White House officials included the plan in a list of suggested changes to the Higher Education Act, a sweeping federal law that governs student lending.
The legislation is getting its first overhaul from Congress in more than a decade.
A primary goal of the proposal is to curb the growth of college tuition rates and reduce the nation’s student loan load, which has reached nearly $1.5 trillion and has more than tripled since 2003, according to the Associated Press.
University of Cincinnati Economics Professor, Dr. David Brasington says the proposal could push more people who want to go to college to take out private loans, which typically have a higher interest rate.
“It could encourage students to choose a cheaper college instead of one that’s an ideal choice. For some families who can’t save and can’t afford to go to the private market, they might not attend college at all,” he said.
In the long run, Brasington suggests it could impact our nation’s workforce with people possibly not going to college.
Some Democrats running for president in the 2020 election like Vermont Senator Bernie Sanders have campaigned for free college.
When asked about his thoughts on how that would impact the U.S. economy, Brasington said, “It’s hard for me to think of a scenario where that would hurt our economy. Probably on that, it would be a net benefit but it would also raise tuition but it would get more students into college who couldn’t afford and increase the skills of the labor force, increase labor productivity and better the economy.”
The proposed solution is to cap federal loan programs available to parents and to graduate students.
The plan does not propose specific limits, but officials suggested it could vary based on academic program.
Underpinning that idea is the belief that colleges are largely responsible for the nation’s debt woes. The White House says easy access to federal aid has led colleges to drive up prices, adding that they are “unable or willing” to make education more affordable.

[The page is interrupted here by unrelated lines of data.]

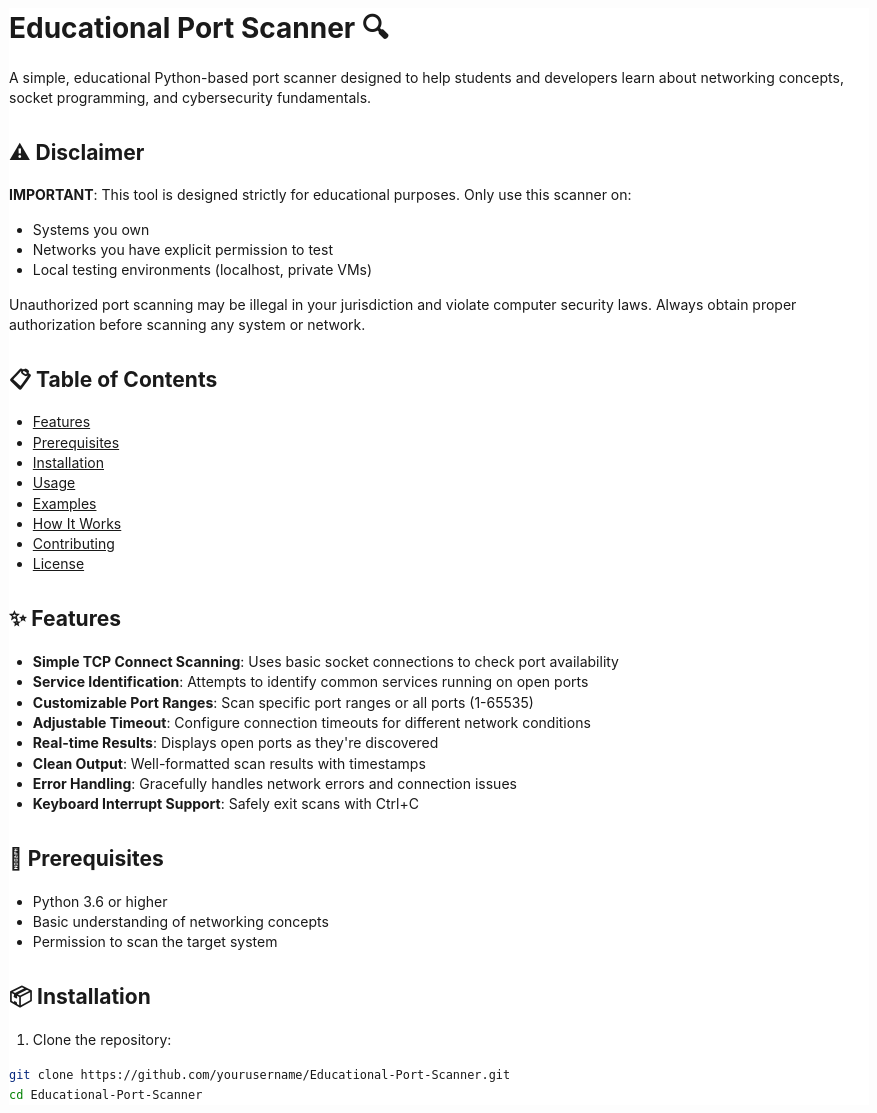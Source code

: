 # Educational Port Scanner 🔍

A simple, educational Python-based port scanner designed to help students and developers learn about networking concepts, socket programming, and cybersecurity fundamentals.

## ⚠️ Disclaimer

**IMPORTANT**: This tool is designed strictly for educational purposes. Only use this scanner on:
- Systems you own
- Networks you have explicit permission to test
- Local testing environments (localhost, private VMs)

Unauthorized port scanning may be illegal in your jurisdiction and violate computer security laws. Always obtain proper authorization before scanning any system or network.

## 📋 Table of Contents

- [Features](#features)
- [Prerequisites](#prerequisites)
- [Installation](#installation)
- [Usage](#usage)
- [Examples](#examples)
- [How It Works](#how-it-works)
- [Contributing](#contributing)
- [License](#license)

## ✨ Features

- **Simple TCP Connect Scanning**: Uses basic socket connections to check port availability
- **Service Identification**: Attempts to identify common services running on open ports
- **Customizable Port Ranges**: Scan specific port ranges or all ports (1-65535)
- **Adjustable Timeout**: Configure connection timeouts for different network conditions
- **Real-time Results**: Displays open ports as they're discovered
- **Clean Output**: Well-formatted scan results with timestamps
- **Error Handling**: Gracefully handles network errors and connection issues
- **Keyboard Interrupt Support**: Safely exit scans with Ctrl+C

## 🔧 Prerequisites

- Python 3.6 or higher
- Basic understanding of networking concepts
- Permission to scan the target system

## 📦 Installation

1. Clone the repository:
```bash
git clone https://github.com/yourusername/Educational-Port-Scanner.git
cd Educational-Port-Scanner
```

Colleges often argue they have been forced to raise tuition to make up for reduced funding from their states.
Some Democrats have echoed that position, calling for greater government support for schools.
Several items on the White House's wish list were also included in the Education Department's budget proposal for next year, including the elimination of public service loan forgiveness, a program that can erase debt for certain borrowers are 120 months of repayment.
Instead, the White House says all federal borrowers should get undergraduate debt wiped clean after 180 months of repayment. Education Secretary Betsy Devos praised the plan.
Congress is in the early stages of reauthorizing the Higher Education Act. The law, originally signed in 1965, received its last major update in 2008.